The architecture of AlexNet is deep and extends upon some of the patterns established with LeNet-5. The image below, taken from the paper, summarizes the model architecture, in this case, split into two pipelines to train on the GPU hardware of the time.

Architecture of the AlexNet Convolutional Neural Network for Object Photo Classification

Architecture of the AlexNet Convolutional Neural Network for Object Photo Classification (taken from the 2012 paper).

The model has five convolutional layers in the feature extraction part of the model and three fully connected layers in the classifier part of the model.

Input images were fixed to the size 224×224 with three color channels. In terms of the number of filters used in each convolutional layer, the pattern of increasing the number of filters with depth seen in LeNet was mostly adhered to, in this case, the sizes: 96, 256, 384, 384, and 256. Similarly, the pattern of decreasing the size of the filter (kernel) with depth was used, starting from the smaller size of 11×11 and decreasing to 5×5, and then to 3×3 in the deeper layers. Use of small filters such as 5×5 and 3×3 is now the norm.

A pattern of a convolutional layer followed by pooling layer was used at the start and end of the feature detection part of the model. Interestingly, a pattern of convolutional layer followed immediately by a second convolutional layer was used. This pattern too has become a modern standard.

The model was trained with data augmentation, artificially increasing the size of the training dataset and giving the model more of an opportunity to learn the same features in different orientations.

We can summarize the key aspects of the architecture relevant in modern models as follows:

  • Use of the ReLU activation function after convolutional layers and softmax for the output layer.
  • Use of Max Pooling instead of Average Pooling.
  • Use of Dropout regularization between the fully connected layers.
  • Pattern of convolutional layer fed directly to another convolutional layer.
  • Use of Data Augmentation.

VGG

The development of deep convolutional neural networks for computer vision tasks appeared to be a little bit of a dark art after AlexNet.

An important work that sought to standardize architecture design for deep convolutional networks and developed much deeper and better performing models in the process was the 2014 paper titled “Very Deep Convolutional Networks for Large-Scale Image Recognition” by Karen Simonyan and Andrew Zisserman.

Their architecture is generally referred to as VGG after the name of their lab, the Visual Geometry Group at Oxford. Their model was developed and demonstrated on the sameILSVRC competition, in this case, the ILSVRC-2014 version of the challenge.

The first important difference that has become a de facto standard is the use of a large number of small filters. Specifically, filters with the size 3×3 and 1×1 with the stride of one, different from the large sized filters in LeNet-5 and the smaller but still relatively large filters and large stride of four in AlexNet.

Max pooling layers are used after most, but not all, convolutional layers, learning from the example in AlexNet, yet all pooling is performed with the size 2×2 and the same stride, that too has become a de facto standard. Specifically, the VGG networks use examples of two, three, and even four convolutional layers stacked together before a max pooling layer is used. The rationale was that stacked convolutional layers with smaller filters approximate the effect of one convolutional layer with a larger sized filter, e.g. three stacked convolutional layers with 3×3 filters approximates one convolutional layer with a 7×7 filter.

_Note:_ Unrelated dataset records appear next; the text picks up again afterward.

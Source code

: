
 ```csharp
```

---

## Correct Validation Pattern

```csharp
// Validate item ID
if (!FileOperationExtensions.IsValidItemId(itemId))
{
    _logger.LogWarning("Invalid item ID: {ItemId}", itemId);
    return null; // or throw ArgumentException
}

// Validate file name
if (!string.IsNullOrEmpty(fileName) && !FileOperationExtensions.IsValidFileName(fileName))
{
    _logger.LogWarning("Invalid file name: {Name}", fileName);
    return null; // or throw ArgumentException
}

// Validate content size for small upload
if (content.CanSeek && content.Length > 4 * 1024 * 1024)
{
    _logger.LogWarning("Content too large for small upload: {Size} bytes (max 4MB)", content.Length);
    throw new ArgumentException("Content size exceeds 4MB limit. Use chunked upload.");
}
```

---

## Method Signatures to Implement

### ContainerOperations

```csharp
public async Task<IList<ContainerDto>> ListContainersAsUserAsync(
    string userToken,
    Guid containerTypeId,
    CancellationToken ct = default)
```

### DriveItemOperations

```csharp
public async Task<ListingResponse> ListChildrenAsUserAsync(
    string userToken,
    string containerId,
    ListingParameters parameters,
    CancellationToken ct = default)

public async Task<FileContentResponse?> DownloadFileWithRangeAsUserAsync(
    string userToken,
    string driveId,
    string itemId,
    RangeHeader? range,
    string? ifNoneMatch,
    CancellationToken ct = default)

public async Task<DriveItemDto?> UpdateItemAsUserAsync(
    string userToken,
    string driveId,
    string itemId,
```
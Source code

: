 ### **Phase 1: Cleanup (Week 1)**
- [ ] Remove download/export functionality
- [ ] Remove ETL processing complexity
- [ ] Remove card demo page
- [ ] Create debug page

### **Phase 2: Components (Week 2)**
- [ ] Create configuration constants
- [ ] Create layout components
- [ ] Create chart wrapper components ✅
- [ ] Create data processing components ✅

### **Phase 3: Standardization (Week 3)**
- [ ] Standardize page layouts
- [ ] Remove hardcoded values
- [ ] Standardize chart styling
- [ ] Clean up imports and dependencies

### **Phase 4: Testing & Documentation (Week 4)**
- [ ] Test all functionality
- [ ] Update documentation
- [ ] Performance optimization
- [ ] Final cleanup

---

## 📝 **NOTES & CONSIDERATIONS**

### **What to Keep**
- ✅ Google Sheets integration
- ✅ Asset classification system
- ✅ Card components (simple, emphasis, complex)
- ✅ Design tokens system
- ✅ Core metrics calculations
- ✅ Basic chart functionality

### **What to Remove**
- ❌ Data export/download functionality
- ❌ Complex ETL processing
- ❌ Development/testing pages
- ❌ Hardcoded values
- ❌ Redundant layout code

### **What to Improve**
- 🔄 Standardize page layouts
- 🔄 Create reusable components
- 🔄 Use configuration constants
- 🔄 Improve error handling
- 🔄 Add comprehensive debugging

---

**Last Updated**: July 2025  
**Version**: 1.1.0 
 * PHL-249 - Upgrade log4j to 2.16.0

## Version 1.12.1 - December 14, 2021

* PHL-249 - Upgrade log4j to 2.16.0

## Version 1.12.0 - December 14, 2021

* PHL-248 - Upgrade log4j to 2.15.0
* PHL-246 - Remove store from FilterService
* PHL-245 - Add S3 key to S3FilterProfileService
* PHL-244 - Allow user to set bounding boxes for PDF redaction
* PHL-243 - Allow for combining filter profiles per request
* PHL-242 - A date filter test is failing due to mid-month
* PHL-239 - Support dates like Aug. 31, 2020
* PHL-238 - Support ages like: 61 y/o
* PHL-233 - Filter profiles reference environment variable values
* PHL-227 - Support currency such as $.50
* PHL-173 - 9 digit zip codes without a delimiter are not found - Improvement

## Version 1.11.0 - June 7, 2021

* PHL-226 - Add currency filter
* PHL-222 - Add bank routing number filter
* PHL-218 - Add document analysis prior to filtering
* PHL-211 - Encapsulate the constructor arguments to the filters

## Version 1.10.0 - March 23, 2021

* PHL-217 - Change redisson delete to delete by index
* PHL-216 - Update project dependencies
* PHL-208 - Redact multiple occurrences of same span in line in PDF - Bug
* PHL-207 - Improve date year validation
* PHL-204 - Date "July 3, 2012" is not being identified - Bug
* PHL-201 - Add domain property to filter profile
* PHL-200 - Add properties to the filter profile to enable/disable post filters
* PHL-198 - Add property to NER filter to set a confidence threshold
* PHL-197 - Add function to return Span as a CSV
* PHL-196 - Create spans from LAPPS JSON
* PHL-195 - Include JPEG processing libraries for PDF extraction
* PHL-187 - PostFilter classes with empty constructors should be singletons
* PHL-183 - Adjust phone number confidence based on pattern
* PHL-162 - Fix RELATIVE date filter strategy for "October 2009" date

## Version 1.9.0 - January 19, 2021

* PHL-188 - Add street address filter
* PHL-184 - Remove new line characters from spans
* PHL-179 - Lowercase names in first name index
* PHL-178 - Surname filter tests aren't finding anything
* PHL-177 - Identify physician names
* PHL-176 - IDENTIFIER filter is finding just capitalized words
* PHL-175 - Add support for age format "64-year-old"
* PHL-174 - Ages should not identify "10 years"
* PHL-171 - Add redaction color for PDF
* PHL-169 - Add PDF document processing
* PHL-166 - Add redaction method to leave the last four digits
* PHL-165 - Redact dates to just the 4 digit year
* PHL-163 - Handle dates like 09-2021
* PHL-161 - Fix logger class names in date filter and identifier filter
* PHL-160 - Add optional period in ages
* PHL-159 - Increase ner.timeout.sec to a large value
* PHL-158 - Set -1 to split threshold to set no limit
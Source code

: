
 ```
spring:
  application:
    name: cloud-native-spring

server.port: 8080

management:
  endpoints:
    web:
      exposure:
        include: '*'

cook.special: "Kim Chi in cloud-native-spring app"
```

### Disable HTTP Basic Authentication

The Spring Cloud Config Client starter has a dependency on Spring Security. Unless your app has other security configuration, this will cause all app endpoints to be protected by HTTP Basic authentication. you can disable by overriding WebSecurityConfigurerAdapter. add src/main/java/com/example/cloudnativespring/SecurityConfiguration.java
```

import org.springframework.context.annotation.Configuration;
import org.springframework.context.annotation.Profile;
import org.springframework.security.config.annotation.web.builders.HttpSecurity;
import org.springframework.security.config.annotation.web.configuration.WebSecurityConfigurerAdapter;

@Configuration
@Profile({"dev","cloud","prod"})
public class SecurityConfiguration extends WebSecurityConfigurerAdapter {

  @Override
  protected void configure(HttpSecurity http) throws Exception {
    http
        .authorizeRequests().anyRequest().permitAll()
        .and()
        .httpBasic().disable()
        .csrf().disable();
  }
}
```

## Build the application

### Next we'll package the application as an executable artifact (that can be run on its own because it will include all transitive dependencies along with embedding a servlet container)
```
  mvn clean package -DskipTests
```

Another important difference is the very large number of filters used. The number of filters increases with the depth of the model, although starts at a relatively large number of 64 and increases through 128, 256, and 512 filters at the end of the feature extraction part of the model.

A number of variants of the architecture were developed and evaluated, although two are referred to most commonly given their performance and depth. They are named for the number of layers: they are the VGG-16 and the VGG-19 for 16 and 19 learned layers respectively.

Below is a table taken from the paper; note the two far right columns indicating the configuration (number of filters) used in the VGG-16 and VGG-19 versions of the architecture.

Architecture of the VGG Convolutional Neural Network for Object Photo Classification

Architecture of the VGG Convolutional Neural Network for Object Photo Classification (taken from the 2014 paper).

The design decisions in the VGG models have become the starting point for simple and direct use of convolutional neural networks in general.

Finally, the VGG work was among the first to release the valuable model weights under a permissive license that led to a trend among deep learning computer vision researchers. This, in turn, has led to the heavy use of pre-trained models like VGG in transfer learning as a starting point on new computer vision tasks.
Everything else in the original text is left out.